- Danone is partnering with Terviva to develop new food products that utilize oil and protein taken from beans harvested from pongamia trees, the companies said in a statement. The financial details of the agreement were not disclosed.
- Terviva also announced it raised $54 million to commercialize its new sustainable culinary oil and plant protein. Terviva expects to close an additional $24 million in equity and debt capital this quarter.
- The fundraising and partnership announcement comes as food manufacturers respond to a growing consumer preference for sustainably grown products. Businesses of all sizes are paying more attention to things like regenerative farming practices that improve soil health, water quality and biodiversity, while also helping the livelihood of farmers who grow the crops.
CPG manufacturers are looking outside their own walls for ways to improve the sustainability of their products as that attribute becomes a bigger concern for consumers. While companies like Danone may have a deep understanding of how to incorporate commodities such as corn, soybeans and wheat, the move to tap into new ingredients often requires the expertise of a smaller upstart who has worked more closely with them.
Terviva's collaboration with Danone will allow the French yogurt, plant-based food and water giant to expedite development of offerings that utilize pongamia oil and plant protein. Terviva creates its golden, buttery cooking oil and highly soluble plant protein from the beans of the regenerative pongamia tree, which is a flowering tree native to Australia and India that is also commonly grown in Florida.
The company claims the oil is more sustainable than other oilseed crops commonly used today, such as palm and soy. In addition, pongamia trees require little to no fertilizer or pesticides.
According to a 2018 study from Nielsen, almost half of U.S. consumers said they were likely to change what they buy to align with environmental standards. A survey conducted by Crestline Custom Promotional Products a year later showed more than 68% of American consumers want to support companies that share their social, political and environmental values.

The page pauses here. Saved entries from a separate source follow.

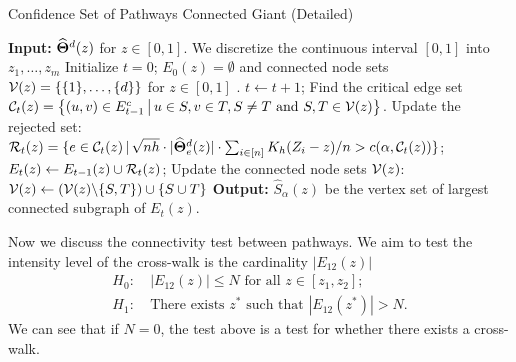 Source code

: \documentclass[11pt]{article}
\begin{document}
 \begin{algorithm}[t]
\caption{Confidence Set of Pathways Connected Giant (Detailed)}\label{al:conn}
\begin{algorithmic}
\STATE \textbf{Input:} $\widehat{\bm{\Theta}}^d(z)$ for $z\in [0,1]$. 
\STATE We discretize the continuous interval $[0,1]$ into $z_1, \ldots, z_m$
\STATE Initialize $t=0$; $E_0 (z) = \emptyset$ and connected node sets $\mathcal{V}(z) = \{\{1\}, \ldots, \{d\}\}$  for $z\in [0,1]$ .  
\REPEAT
\STATE $t \gets t+1$;
\STATE Find the critical edge set $\mathcal{C}_t(z) = \big\{ (u,v) \in E^c_{t-1} \, \big|\, u \in S, v \in T,  S \neq T \text{ and } S, T\in \mathcal{V}(z) \big\}$.
 \STATE Update the rejected set: $\mathcal{R}_t(z)=\{e\in \mathcal{C}_{t}(z)\,|\, \sqrt{nh} \cdot |\widehat{\bm{\Theta}}_e^d (z)| \cdot \sum_{i\in [n]} K_h(Z_i-z)/n  > c(\alpha, \mathcal{C}_{t}(z))\}$;
 \STATE $E_t(z) \gets E_{t-1}(z)  \cup \mathcal{R}_t(z)$;
  \STATE Update the connected node sets $\mathcal{V}(z)$:
  \STATE $\mathcal{V}(z) \gets (\mathcal{V}(z)\backslash\{S, T\}) \cup \{S\cup T\}$
  \ENDIF
  \ENDFOR
    \ENDFOR
  \STATE \textbf{Output:} $\hat S_{\alpha}(z)$ be the vertex set of largest connected subgraph of $E_t(z)$.
\end{algorithmic}
\end{algorithm}



  
Now we discuss the connectivity test between pathways. We aim to test the intensity level of the cross-walk is the cardinality $|E_{12}(z)|$
\begin{align*}
   H_0:~ &{|E_{12}(z)| \le N \text{ for all }  z \in [z_1, z_2]};\\
   H_1:~ &\text{There exists $z^*$ such that $|E_{12}(z^*)| > N$}.
\end{align*}
We can see that if $N = 0$, the test above is a test for whether there exists a cross-walk.
\end{document}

Terviva works with farmers to plant pongamia trees on idle agricultural land that is often difficult to farm due to poor soil or water stress. An orchard of pongamia trees captures 115 metric tons of carbon per acre during the course of 30 years, ranking pongamia among the the most sustainable sources of edible oil and plant protein, the company said.

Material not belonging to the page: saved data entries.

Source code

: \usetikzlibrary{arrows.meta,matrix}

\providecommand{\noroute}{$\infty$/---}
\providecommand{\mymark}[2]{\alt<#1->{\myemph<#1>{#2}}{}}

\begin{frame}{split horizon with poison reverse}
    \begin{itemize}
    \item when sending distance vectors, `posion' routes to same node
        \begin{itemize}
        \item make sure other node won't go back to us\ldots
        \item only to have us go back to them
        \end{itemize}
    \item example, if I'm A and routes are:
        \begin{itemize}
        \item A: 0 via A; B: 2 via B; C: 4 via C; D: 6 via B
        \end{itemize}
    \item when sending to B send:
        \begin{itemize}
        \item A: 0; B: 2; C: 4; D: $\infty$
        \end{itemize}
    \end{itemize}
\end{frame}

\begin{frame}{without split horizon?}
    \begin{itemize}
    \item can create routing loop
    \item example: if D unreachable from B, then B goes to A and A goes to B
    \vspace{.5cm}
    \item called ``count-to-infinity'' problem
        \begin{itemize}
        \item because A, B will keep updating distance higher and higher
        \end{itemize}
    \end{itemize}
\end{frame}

Food companies such as Nestlé, PepsiCo and Coca-Cola have moved aggressively to make sustainability an intricate part of their business. PepsiCo announced last month it aims to expand its regenerative farming programs to 7 million acres by 2030 — equal to roughly all the land it uses to grow potatoes, oats and other commodities for its products.
For Danone, this latest partnership takes its sustainably pledge one step further.
After the company's North American operations were certified a B Corp in 2018, it has continued to boost its social and environmental accountability. It has invested in regenerative farming and worked to support watersheds. The Wall Street Journal said Danone ranks second among 55 publicly traded meat, poultry and dairy companies world-wide for its management of environmental, social and governance issues, including disclosures and programs.
The use of pongamia oil and proteins could play a big role for Danone when it comes to the ingredient mix of its plant-based portfolio. Consumers are incorporating more plant-based foods into their diets, and that will undoubtedly benefit companies like Danone. But other large CPGs and countless upstarts are doing the same thing, so one way for Danone to stand out is focusing on the ingredients that go into its products.
Terviva will open a facility in the U.S. in 2022 to produce pongamia-based foods. The company plans to have commercial quantities of pongamia oil available by mid-2022 with highly soluble protein isolates a year later, according to Food Navigator. Danone no doubt is planning for the future and looking to this sustainable ingredient as a potential option for its portfolio that includes plant-based brands like Silk and So Delicious.
Terviva, which is raising nearly $80 million to help it commercialize its culinary oil and plant protein, immediately gains a partner who could one day become a major customer. If pongamia oil catches on, other companies could follow suit and Terviva could witness even more demand for its sustainable offering.
The funding round for Terviva includes investments from Ron Edwards, the co-founder of SoBe and Blue Buffalo Pet Food; Mark Tercek, the former CEO of The Nature Conservancy; and Bryan Meehan, the executive chair of Blue Bottle Coffee.